What to produce: Go through the data and tally the lines that include "Arbeit". The reply is that number alone.

Dataset items:
┄┄┄┄┄┄┄┄┄┄

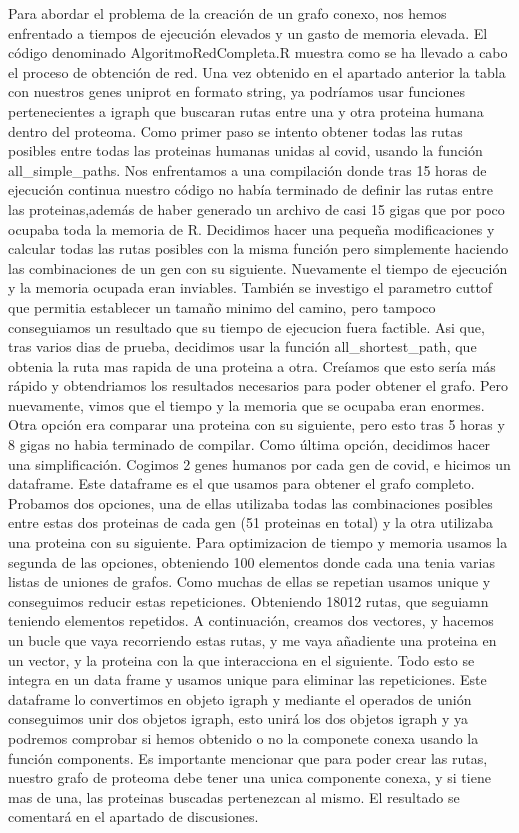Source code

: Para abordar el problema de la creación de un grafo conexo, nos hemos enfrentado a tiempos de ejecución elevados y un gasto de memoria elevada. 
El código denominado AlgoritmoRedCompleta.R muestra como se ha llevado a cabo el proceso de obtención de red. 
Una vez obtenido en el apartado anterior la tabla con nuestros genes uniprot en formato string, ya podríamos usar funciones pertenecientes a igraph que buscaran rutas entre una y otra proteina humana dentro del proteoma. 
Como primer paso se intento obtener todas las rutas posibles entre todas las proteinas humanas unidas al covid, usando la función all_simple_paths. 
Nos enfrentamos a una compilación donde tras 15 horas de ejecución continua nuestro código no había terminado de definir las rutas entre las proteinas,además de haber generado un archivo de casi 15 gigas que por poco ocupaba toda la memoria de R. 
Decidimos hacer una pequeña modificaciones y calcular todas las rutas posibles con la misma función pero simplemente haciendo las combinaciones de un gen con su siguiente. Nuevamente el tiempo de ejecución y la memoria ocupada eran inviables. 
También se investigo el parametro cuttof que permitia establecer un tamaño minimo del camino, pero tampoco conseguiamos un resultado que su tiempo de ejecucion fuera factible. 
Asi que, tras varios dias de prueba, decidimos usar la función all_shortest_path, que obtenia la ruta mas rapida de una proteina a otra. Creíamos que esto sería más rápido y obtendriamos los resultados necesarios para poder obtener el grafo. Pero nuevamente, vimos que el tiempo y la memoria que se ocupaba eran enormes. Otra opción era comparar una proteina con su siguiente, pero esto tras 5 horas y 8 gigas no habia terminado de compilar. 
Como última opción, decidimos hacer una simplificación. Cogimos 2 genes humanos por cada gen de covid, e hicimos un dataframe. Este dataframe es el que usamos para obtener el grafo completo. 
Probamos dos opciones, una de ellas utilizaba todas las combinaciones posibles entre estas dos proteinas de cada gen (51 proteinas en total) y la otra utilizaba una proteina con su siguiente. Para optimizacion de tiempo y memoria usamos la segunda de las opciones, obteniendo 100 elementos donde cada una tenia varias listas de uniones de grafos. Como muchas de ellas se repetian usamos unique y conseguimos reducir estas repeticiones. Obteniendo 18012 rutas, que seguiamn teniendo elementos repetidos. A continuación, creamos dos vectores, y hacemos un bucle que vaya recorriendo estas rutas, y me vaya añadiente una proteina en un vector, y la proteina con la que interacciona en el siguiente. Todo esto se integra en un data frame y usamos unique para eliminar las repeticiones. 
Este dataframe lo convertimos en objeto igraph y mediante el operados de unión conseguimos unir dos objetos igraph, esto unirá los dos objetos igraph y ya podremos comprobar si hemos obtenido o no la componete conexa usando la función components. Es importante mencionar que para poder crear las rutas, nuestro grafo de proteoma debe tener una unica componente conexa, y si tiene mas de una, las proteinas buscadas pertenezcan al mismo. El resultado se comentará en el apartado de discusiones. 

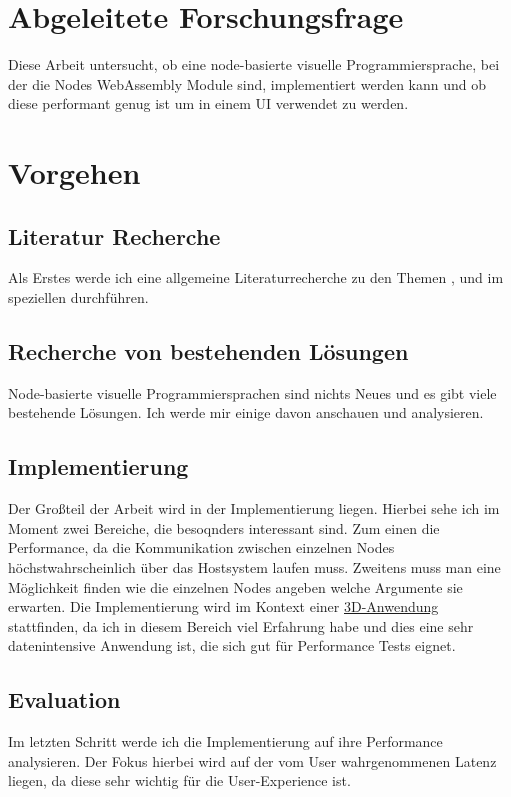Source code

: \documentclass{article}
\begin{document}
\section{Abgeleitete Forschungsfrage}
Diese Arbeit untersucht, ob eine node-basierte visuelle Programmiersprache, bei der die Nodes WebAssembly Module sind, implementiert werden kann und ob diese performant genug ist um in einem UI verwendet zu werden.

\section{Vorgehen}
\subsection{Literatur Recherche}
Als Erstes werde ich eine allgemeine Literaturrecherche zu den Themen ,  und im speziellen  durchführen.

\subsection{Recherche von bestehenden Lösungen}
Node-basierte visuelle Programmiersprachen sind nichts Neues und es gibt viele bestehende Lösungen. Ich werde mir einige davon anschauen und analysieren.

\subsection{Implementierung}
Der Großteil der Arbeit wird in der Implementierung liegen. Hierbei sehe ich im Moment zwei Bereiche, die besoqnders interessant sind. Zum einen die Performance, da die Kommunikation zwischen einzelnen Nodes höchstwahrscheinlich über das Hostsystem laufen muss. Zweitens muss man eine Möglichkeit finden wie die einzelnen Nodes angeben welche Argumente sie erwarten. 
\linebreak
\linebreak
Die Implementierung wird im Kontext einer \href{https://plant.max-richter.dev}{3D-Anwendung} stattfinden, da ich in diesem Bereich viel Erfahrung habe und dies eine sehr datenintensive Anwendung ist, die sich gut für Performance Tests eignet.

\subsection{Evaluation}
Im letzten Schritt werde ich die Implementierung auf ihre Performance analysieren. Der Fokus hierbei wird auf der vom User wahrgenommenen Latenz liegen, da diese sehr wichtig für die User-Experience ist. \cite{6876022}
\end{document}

┄┄┄┄┄┄┄┄┄┄

Result below: 2